Koob will speak and receive an honorary doctor of science on Saturday, May 16, 2009 at the College of Health and Human Development ceremony.

Dr. Lavizzo-Mourey is the first woman and the first African-American to head the Robert Wood Johnson Foundation, America's largest philanthropy devoted to health and health care.

She was a leader in academic medicine, government service and her medical specialty of geriatrics before joining Robert Wood Johnson in 2001 as senior vice president and director of the health care group.  Previously, at the University of Pennsylvania, she was the Sylvan Eisman Professor of medicine and health care systems and director of Penn’s Institute on Aging. In Washington, D.C., she was deputy administrator of what is now the Agency for Health Care Research and Quality. She is a member of the Institute of Medicine of The National Academies.

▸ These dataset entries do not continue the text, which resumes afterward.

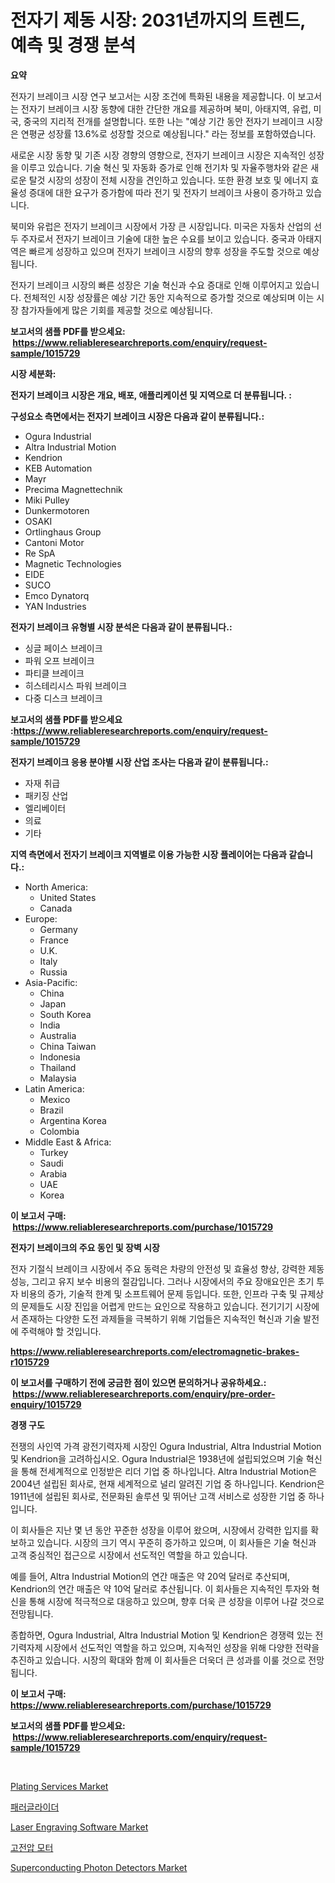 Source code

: <p><h1>전자기 제동 시장: 2031년까지의 트렌드, 예측 및 경쟁 분석</h1></p><p><strong>요약</strong></p>
<p><p>전자기 브레이크 시장 연구 보고서는 시장 조건에 특화된 내용을 제공합니다. 이 보고서는 전자기 브레이크 시장 동향에 대한 간단한 개요를 제공하며 북미, 아태지역, 유럽, 미국, 중국의 지리적 전개를 설명합니다. 또한 나는 "예상 기간 동안 전자기 브레이크 시장은 연평균 성장률 13.6%로 성장할 것으로 예상됩니다." 라는 정보를 포함하였습니다.</p><p>새로운 시장 동향 및 기존 시장 경향의 영향으로, 전자기 브레이크 시장은 지속적인 성장을 이루고 있습니다. 기술 혁신 및 자동화 증가로 인해 전기차 및 자율주행차와 같은 새로운 탈것 시장의 성장이 전체 시장을 견인하고 있습니다. 또한 환경 보호 및 에너지 효율성 증대에 대한 요구가 증가함에 따라 전기 및 전자기 브레이크 사용이 증가하고 있습니다.</p><p>북미와 유럽은 전자기 브레이크 시장에서 가장 큰 시장입니다. 미국은 자동차 산업의 선두 주자로서 전자기 브레이크 기술에 대한 높은 수요를 보이고 있습니다. 중국과 아태지역은 빠르게 성장하고 있으며 전자기 브레이크 시장의 향후 성장을 주도할 것으로 예상됩니다.</p><p>전자기 브레이크 시장의 빠른 성장은 기술 혁신과 수요 증대로 인해 이루어지고 있습니다. 전체적인 시장 성장률은 예상 기간 동안 지속적으로 증가할 것으로 예상되며 이는 시장 참가자들에게 많은 기회를 제공할 것으로 예상됩니다.</p></p>
<p><strong>보고서의 샘플 PDF를 받으세요: &nbsp;<a href="https://www.reliableresearchreports.com/enquiry/request-sample/1015729">https://www.reliableresearchreports.com/enquiry/request-sample/1015729</a></strong></p>
<p><strong>시장 세분화:</strong></p>
<p><strong> 전자기 브레이크 시장은 개요, 배포, 애플리케이션 및 지역으로 더 분류됩니다. :</strong></p>
<p><strong>구성요소 측면에서는 전자기 브레이크 시장은 다음과 같이 분류됩니다.:</strong></p>
<p><ul><li>Ogura Industrial</li><li>Altra Industrial Motion</li><li>Kendrion</li><li>KEB Automation</li><li>Mayr</li><li>Precima Magnettechnik</li><li>Miki Pulley</li><li>Dunkermotoren</li><li>OSAKI</li><li>Ortlinghaus Group</li><li>Cantoni Motor</li><li>Re SpA</li><li>Magnetic Technologies</li><li>EIDE</li><li>SUCO</li><li>Emco Dynatorq</li><li>YAN Industries</li></ul></p>
<p><strong> 전자기 브레이크 유형별 시장 분석은 다음과 같이 분류됩니다.:</strong></p>
<p><ul><li>싱글 페이스 브레이크</li><li>파워 오프 브레이크</li><li>파티클 브레이크</li><li>히스테리시스 파워 브레이크</li><li>다중 디스크 브레이크</li></ul></p>
<p><strong>보고서의 샘플 PDF를 받으세요 :<a href="https://www.reliableresearchreports.com/enquiry/request-sample/1015729">https://www.reliableresearchreports.com/enquiry/request-sample/1015729</a></strong></p>
<p><strong> 전자기 브레이크 응용 분야별 시장 산업 조사는 다음과 같이 분류됩니다.:</strong></p>
<p><ul><li>자재 취급</li><li>패키징 산업</li><li>엘리베이터</li><li>의료</li><li>기타</li></ul></p>
<p><strong>지역 측면에서 전자기 브레이크 지역별로 이용 가능한 시장 플레이어는 다음과 같습니다.:</strong></p>
<p><ul>
    <li>
        North America:
        <ul>
            <li>United States</li>
            <li>Canada</li>
        </ul>
    </li>
    <li>
        Europe:
        <ul>
            <li>Germany</li>
            <li>France</li>
            <li>U.K.</li>
            <li>Italy</li>
            <li>Russia</li>
        </ul>
    </li>
    <li>
        Asia-Pacific:
        <ul>
            <li>China</li>
            <li>Japan</li>
            <li>South Korea</li>
            <li>India</li>
            <li>Australia</li>
            <li>China Taiwan</li>
            <li>Indonesia</li>
            <li>Thailand</li>
            <li>Malaysia</li>
        </ul>
    </li>
    <li>
        Latin America:
        <ul>
            <li>Mexico</li>
            <li>Brazil</li>
            <li>Argentina Korea</li>
            <li>Colombia</li>
        </ul>
    </li>
    <li>
        Middle East & Africa:
        <ul>
            <li>Turkey</li>
            <li>Saudi</li>
            <li>Arabia</li>
            <li>UAE</li>
            <li>Korea</li>
        </ul>
    </li>
    </ul></p>
<p><strong>이 보고서 구매: &nbsp;<a href="https://www.reliableresearchreports.com/purchase/1015729">https://www.reliableresearchreports.com/purchase/1015729</a></strong></p>
<p><strong>전자기 브레이크의 주요 동인 및 장벽 시장</strong></p>
<p><p>전자 기절식 브레이크 시장에서 주요 동력은 차량의 안전성 및 효율성 향상, 강력한 제동 성능, 그리고 유지 보수 비용의 절감입니다. 그러나 시장에서의 주요 장애요인은 초기 투자 비용의 증가, 기술적 한계 및 소프트웨어 문제 등입니다. 또한, 인프라 구축 및 규제상의 문제들도 시장 진입을 어렵게 만드는 요인으로 작용하고 있습니다. 전기기기 시장에서 존재하는 다양한 도전 과제들을 극복하기 위해 기업들은 지속적인 혁신과 기술 발전에 주력해야 할 것입니다.</p></p>
<p><strong><a href="https://www.reliableresearchreports.com/electromagnetic-brakes-r1015729">https://www.reliableresearchreports.com/electromagnetic-brakes-r1015729</a></strong></p>
<p><strong>이 보고서를 구매하기 전에 궁금한 점이 있으면 문의하거나 공유하세요.: &nbsp;<a href="https://www.reliableresearchreports.com/enquiry/pre-order-enquiry/1015729">https://www.reliableresearchreports.com/enquiry/pre-order-enquiry/1015729</a></strong></p>
<p><strong>경쟁 구도</strong></p>
<p><p>전쟁의 사인역 가격 광전기력자제 시장인 Ogura Industrial, Altra Industrial Motion 및 Kendrion을 고려하십시오. Ogura Industrial은 1938년에 설립되었으며 기술 혁신을 통해 전세계적으로 인정받은 리더 기업 중 하나입니다. Altra Industrial Motion은 2004년 설립된 회사로, 현재 세계적으로 널리 알려진 기업 중 하나입니다. Kendrion은 1911년에 설립된 회사로, 전문화된 솔루션 및 뛰어난 고객 서비스로 성장한 기업 중 하나입니다.</p><p>이 회사들은 지난 몇 년 동안 꾸준한 성장을 이루어 왔으며, 시장에서 강력한 입지를 확보하고 있습니다. 시장의 크기 역시 꾸준히 증가하고 있으며, 이 회사들은 기술 혁신과 고객 중심적인 접근으로 시장에서 선도적인 역할을 하고 있습니다.</p><p>예를 들어, Altra Industrial Motion의 연간 매출은 약 20억 달러로 추산되며, Kendrion의 연간 매출은 약 10억 달러로 추산됩니다. 이 회사들은 지속적인 투자와 혁신을 통해 시장에 적극적으로 대응하고 있으며, 향후 더욱 큰 성장을 이루어 나갈 것으로 전망됩니다.</p><p>종합하면, Ogura Industrial, Altra Industrial Motion 및 Kendrion은 경쟁력 있는 전기력자제 시장에서 선도적인 역할을 하고 있으며, 지속적인 성장을 위해 다양한 전략을 추진하고 있습니다. 시장의 확대와 함께 이 회사들은 더욱더 큰 성과를 이룰 것으로 전망됩니다.</p></p>
<p><strong>이 보고서 구매: &nbsp; <a href="https://www.reliableresearchreports.com/purchase/1015729">https://www.reliableresearchreports.com/purchase/1015729</a></strong></p>
<p><strong>보고서의 샘플 PDF를 받으세요: &nbsp;<a href="https://www.reliableresearchreports.com/enquiry/request-sample/1015729">https://www.reliableresearchreports.com/enquiry/request-sample/1015729</a></strong><strong></strong></p>
<p>&nbsp;</p>
<p><p><a href="https://github.com/RichRobinson5/Market-Research-Report-List-5/blob/main/plating-services-market.md">Plating Services Market</a></p><p><a href="https://github.com/Howaoole34545/Market-Research-Report-List-1/blob/main/719042760715.md">패러글라이더</a></p><p><a href="https://github.com/gdfhhhj/Market-Research-Report-List-4/blob/main/laser-engraving-software-market.md">Laser Engraving Software Market</a></p><p><a href="https://github.com/JackieFauhey9089475/Market-Research-Report-List-1/blob/main/836626760719.md">고전압 모터</a></p><p><a href="https://www.linkedin.com/pulse/analyzing-superconducting-photon-detectors-market-global-yabyf?trackingId=DzIm06Lav8JaNSuNTvddWg%3D%3D">Superconducting Photon Detectors Market</a></p></p>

Lavizzo-Mourey’s extensive career also has included serving on the White House Task Force on Health Care Reform and on several federal advisory committees, and as a consultant to the White House on issues of health policy.

She earned a medical degree from Harvard Medical School, and an MBA from the University of Pennsylvania's Wharton School. She still treats patients at a community health clinic in New Brunswick, N.J.

Lavizzo-Mourey will speak and receive an honorary doctor of science on Sunday, May 17, 2009 at the Penn State College of Medicine ceremony.